With domestic 90CL boneless already in record price territory, focus has shifted to 85CL with the result of a tighter spread between these products. The last report sighted had 85s within 5pc of 90s.
As well, domestic fat trim (50CL) prices have been tracking well below year-ago levels and continue to decline.
Steiner says this is encouraging beef patty manufacturers to look at the composition of their typical 75CL meatblock derived from fresh domestic 90s and 50s.
By replacing domestic 90s with imported frozen to the extent their specifications will allow, their 75CL meatblock price can be significantly reduced.
This is all helping to keep imported lean beef prices on a positive trend.
Japan meanwhile has taken the foot off the pedal and dropped 2800t on last month to record 21,007t for March, a similar amount to last year.
One major export processor who recently commented on Japan's renewed interest in Australian beef due to the US shortening up, was also inclined to the view that overall demand would remain relatively flat. His business supplied a certain amount there most weeks and that was pretty much it.
In other markets, Korea's 14,046t was up 1000t on the previous month, but 5000t down on last year. China, too, showed a small increase in its March tonnage of 16,484t, but a 3500t decrease on last year.

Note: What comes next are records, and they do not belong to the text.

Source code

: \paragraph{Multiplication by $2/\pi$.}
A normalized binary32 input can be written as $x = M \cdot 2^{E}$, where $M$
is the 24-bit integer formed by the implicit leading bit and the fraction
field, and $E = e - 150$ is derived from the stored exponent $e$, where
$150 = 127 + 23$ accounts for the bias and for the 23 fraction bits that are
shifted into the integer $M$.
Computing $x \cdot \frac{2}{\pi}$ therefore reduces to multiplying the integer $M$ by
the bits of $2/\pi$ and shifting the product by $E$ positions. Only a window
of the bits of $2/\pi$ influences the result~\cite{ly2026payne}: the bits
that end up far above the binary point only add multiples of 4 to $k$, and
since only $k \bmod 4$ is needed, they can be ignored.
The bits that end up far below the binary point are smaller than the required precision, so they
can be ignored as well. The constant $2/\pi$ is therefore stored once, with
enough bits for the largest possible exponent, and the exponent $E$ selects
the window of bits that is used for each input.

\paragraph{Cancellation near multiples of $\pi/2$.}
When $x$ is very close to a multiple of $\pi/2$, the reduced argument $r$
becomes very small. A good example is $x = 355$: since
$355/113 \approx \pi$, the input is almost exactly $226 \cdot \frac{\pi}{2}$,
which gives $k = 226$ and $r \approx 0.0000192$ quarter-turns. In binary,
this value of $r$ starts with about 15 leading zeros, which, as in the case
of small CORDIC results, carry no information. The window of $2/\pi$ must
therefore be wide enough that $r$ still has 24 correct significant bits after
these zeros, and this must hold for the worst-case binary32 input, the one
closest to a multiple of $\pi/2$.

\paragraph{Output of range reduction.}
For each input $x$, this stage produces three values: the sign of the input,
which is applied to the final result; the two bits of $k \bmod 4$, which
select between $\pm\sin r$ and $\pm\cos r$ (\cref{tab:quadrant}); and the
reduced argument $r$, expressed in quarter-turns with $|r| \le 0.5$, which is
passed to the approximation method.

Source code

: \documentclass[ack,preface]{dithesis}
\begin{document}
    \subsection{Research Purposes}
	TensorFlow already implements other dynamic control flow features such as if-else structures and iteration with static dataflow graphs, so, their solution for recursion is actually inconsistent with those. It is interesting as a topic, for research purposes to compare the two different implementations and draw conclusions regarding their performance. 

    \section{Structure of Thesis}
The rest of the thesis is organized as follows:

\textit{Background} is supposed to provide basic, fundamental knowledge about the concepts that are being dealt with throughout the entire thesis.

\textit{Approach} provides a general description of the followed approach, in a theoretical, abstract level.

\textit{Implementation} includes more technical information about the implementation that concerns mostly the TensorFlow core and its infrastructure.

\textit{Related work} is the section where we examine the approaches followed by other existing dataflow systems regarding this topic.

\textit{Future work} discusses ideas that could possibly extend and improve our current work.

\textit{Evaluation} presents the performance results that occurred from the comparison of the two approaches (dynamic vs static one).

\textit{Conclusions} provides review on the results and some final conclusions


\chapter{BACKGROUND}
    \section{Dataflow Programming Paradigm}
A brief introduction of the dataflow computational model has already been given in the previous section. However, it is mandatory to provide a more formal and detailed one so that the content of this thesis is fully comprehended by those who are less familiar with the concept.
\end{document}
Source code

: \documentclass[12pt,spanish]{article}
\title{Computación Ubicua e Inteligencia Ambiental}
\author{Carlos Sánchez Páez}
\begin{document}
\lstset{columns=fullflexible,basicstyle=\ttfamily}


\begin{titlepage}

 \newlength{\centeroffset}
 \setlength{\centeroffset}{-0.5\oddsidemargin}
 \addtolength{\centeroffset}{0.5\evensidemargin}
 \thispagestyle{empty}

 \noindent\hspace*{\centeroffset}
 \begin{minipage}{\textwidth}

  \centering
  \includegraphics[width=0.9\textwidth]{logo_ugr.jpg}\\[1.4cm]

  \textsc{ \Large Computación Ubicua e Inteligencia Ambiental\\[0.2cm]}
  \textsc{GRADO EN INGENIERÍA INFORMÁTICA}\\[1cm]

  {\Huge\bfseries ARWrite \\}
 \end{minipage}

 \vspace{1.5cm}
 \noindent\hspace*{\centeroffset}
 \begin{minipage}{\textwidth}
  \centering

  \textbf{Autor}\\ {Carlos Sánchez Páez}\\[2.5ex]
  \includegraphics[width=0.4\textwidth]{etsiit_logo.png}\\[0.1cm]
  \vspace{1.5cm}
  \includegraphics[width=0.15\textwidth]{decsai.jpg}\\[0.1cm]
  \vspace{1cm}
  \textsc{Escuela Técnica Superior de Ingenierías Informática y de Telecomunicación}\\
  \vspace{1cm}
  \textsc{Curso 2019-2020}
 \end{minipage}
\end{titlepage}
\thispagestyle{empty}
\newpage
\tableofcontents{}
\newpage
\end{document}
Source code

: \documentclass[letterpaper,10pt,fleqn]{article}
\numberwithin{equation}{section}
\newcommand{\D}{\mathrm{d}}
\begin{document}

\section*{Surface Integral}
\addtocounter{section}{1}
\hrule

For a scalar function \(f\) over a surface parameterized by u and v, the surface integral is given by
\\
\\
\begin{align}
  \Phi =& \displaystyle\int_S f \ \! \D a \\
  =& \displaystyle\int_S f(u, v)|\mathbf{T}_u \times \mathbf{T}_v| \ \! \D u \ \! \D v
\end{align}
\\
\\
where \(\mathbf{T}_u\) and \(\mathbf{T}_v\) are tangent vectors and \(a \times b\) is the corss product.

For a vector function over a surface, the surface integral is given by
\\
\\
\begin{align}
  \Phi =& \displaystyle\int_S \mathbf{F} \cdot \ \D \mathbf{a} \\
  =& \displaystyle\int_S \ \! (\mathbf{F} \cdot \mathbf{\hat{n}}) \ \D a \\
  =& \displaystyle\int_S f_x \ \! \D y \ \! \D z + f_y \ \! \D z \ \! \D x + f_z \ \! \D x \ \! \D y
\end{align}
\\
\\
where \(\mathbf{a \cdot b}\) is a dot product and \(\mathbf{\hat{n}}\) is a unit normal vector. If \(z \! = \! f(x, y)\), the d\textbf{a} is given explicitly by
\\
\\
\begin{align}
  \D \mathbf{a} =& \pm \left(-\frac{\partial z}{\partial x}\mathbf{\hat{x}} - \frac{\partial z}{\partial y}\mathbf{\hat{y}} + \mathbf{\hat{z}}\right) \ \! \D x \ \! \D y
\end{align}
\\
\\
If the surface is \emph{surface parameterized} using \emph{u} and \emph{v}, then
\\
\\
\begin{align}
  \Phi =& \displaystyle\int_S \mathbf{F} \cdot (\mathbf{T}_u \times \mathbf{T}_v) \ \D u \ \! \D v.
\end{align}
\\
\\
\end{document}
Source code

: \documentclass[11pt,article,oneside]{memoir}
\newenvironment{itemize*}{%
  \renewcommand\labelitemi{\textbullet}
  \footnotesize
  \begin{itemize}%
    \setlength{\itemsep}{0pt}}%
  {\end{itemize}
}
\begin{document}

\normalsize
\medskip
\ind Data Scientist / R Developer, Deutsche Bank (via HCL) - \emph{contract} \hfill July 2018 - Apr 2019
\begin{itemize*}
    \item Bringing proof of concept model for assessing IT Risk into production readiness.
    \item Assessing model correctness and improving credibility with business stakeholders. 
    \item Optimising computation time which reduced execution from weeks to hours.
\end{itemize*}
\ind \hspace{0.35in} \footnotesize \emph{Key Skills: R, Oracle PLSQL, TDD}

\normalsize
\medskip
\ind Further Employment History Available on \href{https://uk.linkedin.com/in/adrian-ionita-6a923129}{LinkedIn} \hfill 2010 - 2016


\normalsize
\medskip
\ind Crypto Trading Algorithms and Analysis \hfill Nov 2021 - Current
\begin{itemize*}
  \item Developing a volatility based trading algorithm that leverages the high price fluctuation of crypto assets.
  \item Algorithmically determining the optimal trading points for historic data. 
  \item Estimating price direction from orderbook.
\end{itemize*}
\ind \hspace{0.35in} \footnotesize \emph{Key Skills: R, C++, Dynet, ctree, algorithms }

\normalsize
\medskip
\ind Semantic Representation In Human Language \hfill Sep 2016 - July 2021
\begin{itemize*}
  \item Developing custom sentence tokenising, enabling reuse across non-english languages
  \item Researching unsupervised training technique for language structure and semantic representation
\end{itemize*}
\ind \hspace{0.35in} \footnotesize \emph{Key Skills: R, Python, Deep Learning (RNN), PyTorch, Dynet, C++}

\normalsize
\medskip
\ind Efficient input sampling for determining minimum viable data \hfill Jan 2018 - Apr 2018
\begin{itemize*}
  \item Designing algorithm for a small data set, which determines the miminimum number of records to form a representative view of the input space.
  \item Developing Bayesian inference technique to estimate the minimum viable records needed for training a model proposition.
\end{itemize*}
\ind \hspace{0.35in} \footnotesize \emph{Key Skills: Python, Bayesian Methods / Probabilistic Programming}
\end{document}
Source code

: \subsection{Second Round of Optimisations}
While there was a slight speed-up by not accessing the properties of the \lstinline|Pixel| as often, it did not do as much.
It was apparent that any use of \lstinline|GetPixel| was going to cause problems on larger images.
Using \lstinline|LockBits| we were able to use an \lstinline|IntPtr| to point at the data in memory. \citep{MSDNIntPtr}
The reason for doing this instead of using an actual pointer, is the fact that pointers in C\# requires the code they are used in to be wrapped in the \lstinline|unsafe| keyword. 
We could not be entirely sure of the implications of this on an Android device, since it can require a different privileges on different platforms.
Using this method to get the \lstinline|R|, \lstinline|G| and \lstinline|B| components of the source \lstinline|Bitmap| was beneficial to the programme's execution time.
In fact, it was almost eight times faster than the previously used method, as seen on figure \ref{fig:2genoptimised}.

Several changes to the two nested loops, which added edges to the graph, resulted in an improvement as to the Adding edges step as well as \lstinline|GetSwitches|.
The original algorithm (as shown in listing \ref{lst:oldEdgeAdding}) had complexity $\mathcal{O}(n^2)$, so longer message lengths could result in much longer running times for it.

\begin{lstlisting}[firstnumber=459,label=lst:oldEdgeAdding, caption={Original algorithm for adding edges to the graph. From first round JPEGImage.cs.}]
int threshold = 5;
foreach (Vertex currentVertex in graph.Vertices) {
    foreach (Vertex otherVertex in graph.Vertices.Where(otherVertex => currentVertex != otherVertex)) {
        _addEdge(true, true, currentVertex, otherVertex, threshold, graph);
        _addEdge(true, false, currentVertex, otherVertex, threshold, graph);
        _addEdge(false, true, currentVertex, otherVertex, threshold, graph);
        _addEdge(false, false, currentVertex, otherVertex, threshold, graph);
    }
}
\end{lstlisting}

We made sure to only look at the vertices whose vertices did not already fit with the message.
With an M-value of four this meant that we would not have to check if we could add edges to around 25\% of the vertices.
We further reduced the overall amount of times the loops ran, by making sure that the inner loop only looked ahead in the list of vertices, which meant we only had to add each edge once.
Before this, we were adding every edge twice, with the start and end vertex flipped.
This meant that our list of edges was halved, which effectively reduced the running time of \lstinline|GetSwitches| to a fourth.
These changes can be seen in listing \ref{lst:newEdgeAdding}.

Indonesia recovered from its slow start to the year with 10,299t in March, but on a cumulative basis for Q1 trails last year by 15pc.
Rain lifts rates with minimal disruption
WITH the extent of rain and water coming down river systems in the west it seemed inevitable that there would be some disruption to kills this week but surprisingly the impact has been minimal.
Central and northern works are unaffected, leaving some plants in the south-east of the state to bear the brunt. But rather than have several days of reduced kills, one major plant elected to contain the losses in one dropped day keeping the rest of the week in full kill.
Adjustments made last week saw 10-20c/kg added to grids taking YP ox to 535-540c and heavy cow to 470c. The cattle pipeline is now reported to be a good three to four weeks in front in southern Qld and more in the central.